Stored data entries
******

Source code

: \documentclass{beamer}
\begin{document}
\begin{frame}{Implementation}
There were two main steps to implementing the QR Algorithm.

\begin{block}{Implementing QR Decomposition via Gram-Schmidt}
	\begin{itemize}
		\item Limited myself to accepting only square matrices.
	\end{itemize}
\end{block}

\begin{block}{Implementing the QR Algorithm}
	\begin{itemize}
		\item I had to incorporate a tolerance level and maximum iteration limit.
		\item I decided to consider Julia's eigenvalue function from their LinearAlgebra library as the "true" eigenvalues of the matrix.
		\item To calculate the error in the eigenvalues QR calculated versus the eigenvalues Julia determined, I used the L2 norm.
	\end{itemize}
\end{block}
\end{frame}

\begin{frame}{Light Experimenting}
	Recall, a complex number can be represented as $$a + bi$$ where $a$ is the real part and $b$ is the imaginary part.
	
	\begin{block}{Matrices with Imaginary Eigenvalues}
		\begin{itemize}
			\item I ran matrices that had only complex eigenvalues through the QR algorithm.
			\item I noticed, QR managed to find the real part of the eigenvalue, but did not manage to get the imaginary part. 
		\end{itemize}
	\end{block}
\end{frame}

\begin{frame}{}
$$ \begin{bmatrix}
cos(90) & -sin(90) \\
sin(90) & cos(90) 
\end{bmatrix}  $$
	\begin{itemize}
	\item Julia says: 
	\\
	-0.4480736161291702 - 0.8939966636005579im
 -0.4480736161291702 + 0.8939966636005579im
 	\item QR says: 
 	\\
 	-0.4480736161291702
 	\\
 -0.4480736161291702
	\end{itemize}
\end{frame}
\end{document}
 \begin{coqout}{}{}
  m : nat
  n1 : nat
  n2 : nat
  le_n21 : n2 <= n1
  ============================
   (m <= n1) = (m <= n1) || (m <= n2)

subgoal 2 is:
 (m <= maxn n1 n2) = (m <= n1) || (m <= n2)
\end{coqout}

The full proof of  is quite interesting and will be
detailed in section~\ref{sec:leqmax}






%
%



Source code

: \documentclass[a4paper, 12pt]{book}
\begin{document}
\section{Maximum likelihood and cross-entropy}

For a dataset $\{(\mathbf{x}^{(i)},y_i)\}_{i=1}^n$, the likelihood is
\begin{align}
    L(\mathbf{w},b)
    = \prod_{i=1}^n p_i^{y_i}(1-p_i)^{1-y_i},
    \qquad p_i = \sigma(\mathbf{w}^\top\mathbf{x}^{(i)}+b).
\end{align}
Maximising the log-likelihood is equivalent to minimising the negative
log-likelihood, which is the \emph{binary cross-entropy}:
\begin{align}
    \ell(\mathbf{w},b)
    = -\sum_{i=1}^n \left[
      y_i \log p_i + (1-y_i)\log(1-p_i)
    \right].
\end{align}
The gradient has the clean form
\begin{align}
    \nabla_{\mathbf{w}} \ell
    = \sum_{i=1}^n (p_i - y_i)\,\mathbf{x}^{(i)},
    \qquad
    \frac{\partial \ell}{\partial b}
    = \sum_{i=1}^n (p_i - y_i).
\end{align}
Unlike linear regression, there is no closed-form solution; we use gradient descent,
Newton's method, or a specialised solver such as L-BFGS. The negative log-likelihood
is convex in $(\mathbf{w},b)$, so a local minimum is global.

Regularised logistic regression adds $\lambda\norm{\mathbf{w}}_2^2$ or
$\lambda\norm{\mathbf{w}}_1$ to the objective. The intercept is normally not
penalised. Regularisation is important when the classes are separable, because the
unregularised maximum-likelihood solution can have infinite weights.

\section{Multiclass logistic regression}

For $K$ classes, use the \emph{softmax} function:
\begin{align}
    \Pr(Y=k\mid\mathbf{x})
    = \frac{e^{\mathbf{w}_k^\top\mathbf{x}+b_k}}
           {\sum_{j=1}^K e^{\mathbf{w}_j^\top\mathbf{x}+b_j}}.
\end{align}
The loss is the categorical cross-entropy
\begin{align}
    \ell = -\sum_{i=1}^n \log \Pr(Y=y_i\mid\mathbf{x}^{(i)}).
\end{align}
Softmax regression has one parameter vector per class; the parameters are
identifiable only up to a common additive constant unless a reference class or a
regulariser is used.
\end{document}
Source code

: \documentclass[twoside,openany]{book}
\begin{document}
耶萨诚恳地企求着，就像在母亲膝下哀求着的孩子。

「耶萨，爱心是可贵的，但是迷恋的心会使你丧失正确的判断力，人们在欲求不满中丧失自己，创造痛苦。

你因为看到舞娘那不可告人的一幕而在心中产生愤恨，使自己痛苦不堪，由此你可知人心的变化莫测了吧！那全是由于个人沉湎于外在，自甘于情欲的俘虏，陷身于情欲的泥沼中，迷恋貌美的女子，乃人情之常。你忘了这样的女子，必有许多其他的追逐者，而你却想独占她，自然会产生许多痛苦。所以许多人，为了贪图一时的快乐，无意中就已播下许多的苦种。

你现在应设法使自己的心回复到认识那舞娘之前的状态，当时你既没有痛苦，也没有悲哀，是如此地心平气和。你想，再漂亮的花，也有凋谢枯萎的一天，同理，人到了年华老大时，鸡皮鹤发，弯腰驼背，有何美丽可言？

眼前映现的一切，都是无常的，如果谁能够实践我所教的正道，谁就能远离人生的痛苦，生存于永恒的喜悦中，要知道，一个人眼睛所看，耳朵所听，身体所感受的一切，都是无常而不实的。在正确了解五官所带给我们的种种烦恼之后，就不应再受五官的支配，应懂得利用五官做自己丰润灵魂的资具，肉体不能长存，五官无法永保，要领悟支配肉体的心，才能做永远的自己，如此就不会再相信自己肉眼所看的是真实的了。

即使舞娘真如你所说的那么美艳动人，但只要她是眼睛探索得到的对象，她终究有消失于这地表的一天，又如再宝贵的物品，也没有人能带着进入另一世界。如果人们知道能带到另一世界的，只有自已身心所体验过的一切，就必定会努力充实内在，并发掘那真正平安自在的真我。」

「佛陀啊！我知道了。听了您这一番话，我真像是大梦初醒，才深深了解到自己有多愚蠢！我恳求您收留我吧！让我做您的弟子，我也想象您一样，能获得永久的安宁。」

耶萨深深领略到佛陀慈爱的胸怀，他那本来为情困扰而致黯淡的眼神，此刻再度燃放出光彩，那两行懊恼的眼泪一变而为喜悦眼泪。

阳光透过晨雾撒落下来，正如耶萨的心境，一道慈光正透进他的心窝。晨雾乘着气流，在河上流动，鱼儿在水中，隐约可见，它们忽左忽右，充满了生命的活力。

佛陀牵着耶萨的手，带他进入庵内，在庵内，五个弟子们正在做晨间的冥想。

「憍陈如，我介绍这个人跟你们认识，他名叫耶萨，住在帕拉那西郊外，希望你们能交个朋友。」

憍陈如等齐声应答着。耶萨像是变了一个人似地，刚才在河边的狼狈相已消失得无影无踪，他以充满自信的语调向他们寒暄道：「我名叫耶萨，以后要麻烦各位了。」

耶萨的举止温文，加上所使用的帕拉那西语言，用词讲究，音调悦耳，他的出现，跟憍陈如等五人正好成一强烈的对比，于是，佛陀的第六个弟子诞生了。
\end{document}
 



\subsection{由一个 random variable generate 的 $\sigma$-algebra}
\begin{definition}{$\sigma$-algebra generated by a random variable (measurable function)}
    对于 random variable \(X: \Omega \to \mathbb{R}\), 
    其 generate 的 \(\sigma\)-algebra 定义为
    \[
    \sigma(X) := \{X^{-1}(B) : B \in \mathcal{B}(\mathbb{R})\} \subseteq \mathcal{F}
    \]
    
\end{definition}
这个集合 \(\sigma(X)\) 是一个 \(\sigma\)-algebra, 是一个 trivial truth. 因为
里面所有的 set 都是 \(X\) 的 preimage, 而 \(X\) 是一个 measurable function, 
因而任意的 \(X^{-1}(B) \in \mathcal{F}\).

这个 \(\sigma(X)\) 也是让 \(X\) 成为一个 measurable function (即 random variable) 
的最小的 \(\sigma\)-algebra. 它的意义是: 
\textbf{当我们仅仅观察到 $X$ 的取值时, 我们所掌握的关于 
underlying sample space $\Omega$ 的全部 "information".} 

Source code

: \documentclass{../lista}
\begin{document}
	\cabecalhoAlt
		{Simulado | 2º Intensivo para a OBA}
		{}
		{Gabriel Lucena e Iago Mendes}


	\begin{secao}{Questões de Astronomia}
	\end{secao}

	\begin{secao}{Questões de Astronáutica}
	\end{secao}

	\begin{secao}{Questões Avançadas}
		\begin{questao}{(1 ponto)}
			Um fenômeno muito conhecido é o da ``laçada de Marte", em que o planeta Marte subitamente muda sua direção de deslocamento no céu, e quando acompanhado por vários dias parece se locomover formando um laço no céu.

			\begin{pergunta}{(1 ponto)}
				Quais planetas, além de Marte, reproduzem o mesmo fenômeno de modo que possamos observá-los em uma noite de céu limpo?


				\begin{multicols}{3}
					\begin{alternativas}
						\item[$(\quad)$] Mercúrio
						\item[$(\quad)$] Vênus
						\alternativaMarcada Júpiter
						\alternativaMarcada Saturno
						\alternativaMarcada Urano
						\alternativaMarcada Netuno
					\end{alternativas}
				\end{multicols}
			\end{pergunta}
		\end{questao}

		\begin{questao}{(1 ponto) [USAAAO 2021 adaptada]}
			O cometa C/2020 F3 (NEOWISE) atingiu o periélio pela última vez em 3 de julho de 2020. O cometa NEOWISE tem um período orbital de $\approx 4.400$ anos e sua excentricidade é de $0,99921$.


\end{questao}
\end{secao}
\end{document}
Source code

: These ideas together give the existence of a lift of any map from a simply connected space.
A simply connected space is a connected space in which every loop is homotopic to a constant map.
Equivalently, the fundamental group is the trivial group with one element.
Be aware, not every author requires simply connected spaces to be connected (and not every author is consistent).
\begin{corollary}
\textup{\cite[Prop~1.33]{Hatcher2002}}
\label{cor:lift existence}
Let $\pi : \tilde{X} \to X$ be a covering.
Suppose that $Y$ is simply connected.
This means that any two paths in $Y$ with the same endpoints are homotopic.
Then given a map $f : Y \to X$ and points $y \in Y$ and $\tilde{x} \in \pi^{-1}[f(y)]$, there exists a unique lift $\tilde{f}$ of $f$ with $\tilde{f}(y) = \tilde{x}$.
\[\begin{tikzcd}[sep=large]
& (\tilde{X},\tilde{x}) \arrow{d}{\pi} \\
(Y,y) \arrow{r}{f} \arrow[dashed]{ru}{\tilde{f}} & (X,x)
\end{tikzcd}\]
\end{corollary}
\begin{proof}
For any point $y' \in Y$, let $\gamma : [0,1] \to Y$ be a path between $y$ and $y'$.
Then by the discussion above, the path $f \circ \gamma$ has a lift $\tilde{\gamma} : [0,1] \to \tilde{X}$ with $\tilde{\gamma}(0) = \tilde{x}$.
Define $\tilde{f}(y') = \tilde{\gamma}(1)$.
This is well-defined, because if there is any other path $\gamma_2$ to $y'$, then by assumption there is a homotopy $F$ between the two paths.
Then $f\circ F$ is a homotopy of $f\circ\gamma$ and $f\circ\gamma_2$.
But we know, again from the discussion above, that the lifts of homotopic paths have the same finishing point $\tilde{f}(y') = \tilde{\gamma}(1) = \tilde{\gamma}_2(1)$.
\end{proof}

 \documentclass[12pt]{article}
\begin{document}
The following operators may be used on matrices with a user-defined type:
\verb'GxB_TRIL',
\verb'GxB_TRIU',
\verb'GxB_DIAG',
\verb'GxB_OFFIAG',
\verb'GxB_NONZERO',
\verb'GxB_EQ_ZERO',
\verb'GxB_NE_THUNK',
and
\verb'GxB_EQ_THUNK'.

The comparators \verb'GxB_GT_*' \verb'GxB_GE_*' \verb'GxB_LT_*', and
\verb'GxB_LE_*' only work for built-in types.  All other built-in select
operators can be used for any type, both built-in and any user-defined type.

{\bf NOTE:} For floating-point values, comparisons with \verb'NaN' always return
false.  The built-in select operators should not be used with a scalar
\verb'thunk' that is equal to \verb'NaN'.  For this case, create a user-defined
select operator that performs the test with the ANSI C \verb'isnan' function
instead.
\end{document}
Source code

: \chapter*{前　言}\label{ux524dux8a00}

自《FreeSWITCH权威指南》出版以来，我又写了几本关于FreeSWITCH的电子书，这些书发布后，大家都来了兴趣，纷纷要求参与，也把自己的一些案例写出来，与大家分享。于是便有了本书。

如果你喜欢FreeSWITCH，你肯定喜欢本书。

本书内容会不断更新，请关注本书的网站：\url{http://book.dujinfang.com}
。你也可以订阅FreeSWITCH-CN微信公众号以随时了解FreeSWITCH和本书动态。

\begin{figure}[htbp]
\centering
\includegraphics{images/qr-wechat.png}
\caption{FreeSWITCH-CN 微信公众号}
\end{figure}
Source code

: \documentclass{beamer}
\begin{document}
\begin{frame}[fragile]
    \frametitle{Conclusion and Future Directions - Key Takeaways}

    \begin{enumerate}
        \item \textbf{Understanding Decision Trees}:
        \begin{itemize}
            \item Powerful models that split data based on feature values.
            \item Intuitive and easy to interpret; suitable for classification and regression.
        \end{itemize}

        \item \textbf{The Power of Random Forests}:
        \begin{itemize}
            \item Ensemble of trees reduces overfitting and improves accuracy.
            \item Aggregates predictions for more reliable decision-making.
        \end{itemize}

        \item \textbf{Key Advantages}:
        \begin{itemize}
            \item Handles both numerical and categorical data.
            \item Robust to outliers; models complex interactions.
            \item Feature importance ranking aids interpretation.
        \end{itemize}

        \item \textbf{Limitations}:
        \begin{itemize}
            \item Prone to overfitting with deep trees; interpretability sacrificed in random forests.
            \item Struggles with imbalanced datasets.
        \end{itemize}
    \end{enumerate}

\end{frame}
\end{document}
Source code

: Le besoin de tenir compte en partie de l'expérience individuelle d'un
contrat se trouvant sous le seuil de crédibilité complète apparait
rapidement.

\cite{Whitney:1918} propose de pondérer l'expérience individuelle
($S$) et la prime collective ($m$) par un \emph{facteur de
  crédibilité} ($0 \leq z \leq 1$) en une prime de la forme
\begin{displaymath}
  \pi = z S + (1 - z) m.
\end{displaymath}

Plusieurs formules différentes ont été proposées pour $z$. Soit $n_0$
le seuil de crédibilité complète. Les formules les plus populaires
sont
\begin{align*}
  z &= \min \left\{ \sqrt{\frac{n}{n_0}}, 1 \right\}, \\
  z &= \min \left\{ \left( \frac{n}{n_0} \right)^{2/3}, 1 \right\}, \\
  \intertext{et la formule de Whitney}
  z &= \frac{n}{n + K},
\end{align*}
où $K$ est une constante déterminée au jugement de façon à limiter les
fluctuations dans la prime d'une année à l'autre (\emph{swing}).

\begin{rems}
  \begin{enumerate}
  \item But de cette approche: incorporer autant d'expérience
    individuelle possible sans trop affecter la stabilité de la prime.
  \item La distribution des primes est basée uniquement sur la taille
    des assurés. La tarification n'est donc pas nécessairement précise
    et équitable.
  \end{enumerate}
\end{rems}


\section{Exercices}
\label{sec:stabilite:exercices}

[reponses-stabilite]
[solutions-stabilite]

******

**Exercise requirements:** Filter the entries down to the lines that hold "trivial". Copy those lines.

**Answer space:**
这个集合 \(\sigma(X)\) 是一个 \(\sigma\)-algebra, 是一个 trivial truth. 因为
Equivalently, the fundamental group is the trivial group with one element.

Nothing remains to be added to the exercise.